Longe da meta No ano passado, o déficit público de Portugal foi de 8,6% do Produto Interno Bruto. O compromisso era de um déficit de 7,3%. Para este ano, a meta é de 4,6%.

PARA LEMBRAR

Parlamento recusou plano de austeridade

Há duas semanas, no dia 23 de março, o primeiro-ministro de Portugal, José Sócrates, não conseguiu os votos necessários para passar uma nova lei de austeridade e foi obrigado a apresentar sua renúncia e convocar eleições antecipadas.
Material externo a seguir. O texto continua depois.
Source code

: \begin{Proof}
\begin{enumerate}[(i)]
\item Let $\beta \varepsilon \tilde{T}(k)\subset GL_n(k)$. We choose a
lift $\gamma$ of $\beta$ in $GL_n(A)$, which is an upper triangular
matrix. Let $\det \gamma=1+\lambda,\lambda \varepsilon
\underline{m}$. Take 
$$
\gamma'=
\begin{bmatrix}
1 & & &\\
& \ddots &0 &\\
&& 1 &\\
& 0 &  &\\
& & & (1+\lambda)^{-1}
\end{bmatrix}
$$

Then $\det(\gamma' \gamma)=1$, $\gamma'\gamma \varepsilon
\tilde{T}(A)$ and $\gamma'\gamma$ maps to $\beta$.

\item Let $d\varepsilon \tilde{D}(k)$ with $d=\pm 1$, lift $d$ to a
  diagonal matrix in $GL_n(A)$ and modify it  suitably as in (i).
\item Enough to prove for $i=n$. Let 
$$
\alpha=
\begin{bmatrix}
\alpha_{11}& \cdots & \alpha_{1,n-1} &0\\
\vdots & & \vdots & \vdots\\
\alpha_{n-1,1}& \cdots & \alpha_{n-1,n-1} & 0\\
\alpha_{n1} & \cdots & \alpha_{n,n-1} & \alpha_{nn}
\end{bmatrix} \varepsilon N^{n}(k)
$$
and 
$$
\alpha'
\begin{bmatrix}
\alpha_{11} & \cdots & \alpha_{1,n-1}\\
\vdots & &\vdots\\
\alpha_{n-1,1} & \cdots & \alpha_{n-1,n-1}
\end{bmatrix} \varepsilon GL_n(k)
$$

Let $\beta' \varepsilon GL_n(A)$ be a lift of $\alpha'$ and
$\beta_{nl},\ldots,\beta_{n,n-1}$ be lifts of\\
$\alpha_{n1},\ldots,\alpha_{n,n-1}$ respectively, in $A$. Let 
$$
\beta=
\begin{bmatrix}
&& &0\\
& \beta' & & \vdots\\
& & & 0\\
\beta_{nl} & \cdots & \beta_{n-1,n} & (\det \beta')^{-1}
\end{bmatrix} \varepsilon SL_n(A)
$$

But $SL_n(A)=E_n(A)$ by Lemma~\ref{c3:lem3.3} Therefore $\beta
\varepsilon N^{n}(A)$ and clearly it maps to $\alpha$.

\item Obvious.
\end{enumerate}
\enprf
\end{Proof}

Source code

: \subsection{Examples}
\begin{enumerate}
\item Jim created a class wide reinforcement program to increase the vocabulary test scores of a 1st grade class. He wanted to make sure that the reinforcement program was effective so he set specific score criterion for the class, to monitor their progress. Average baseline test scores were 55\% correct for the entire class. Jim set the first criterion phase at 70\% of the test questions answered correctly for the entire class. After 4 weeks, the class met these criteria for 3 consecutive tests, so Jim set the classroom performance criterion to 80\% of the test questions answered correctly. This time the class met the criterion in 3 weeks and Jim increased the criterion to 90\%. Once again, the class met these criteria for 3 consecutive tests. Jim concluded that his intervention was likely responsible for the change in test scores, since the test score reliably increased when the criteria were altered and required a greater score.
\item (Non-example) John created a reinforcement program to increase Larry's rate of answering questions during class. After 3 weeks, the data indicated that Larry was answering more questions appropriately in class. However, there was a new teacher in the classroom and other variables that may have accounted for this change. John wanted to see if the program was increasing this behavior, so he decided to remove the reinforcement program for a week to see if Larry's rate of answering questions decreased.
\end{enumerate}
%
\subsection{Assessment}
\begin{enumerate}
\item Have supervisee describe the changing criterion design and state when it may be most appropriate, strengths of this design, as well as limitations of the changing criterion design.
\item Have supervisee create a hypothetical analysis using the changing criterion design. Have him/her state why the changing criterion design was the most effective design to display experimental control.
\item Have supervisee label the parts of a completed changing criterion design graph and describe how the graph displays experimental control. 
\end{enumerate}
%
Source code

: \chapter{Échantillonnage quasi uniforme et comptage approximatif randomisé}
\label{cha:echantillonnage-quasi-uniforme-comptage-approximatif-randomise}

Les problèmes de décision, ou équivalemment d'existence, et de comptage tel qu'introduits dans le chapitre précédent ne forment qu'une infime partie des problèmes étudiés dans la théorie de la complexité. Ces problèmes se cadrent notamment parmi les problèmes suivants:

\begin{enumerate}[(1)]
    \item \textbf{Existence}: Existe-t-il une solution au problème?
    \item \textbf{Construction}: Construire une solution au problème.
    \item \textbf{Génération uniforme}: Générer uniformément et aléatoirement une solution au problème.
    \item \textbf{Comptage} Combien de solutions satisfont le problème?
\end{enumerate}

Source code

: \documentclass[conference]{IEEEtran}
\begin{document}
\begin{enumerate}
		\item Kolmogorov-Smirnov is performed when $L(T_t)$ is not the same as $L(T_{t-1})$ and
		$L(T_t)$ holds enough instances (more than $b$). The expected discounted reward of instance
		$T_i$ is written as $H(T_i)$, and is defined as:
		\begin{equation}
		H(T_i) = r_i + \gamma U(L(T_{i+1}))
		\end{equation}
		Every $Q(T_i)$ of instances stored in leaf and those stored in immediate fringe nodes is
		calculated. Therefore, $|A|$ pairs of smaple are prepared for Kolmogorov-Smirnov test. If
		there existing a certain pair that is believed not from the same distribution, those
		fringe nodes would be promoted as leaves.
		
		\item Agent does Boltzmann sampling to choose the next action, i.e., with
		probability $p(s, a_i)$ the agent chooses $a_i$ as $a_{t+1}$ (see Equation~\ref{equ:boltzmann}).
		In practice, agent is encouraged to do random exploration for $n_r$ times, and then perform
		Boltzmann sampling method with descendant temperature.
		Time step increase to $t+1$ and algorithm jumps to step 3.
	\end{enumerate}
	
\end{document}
Nos últimos meses, Portugal lutava contra a ameaça de ter de recorrer a fundos externos, alegando que sua situação não era como a da Irlanda ou da Grécia. Mas a oposição de centro-direita liderada por Pedro Coelho, que já havia avançado em eleições locais e está na liderança das pesquisas de opinião, usou a situação para derrubar o governo e forçar a convocação de eleições. Sócrates, há seis anos no poder, não teve alternativa diante da derrota no Parlamento e anunciou sua demissão.

O plano recusado pelo Parlamento era o quarto em apenas um ano. Dessa vez, a proposta incluía a redução de até 10% nas aposentadorias.

Sócrates nem sequer ficou para ver a votação, que teve votos contrários de todos os cinco partidos de oposição.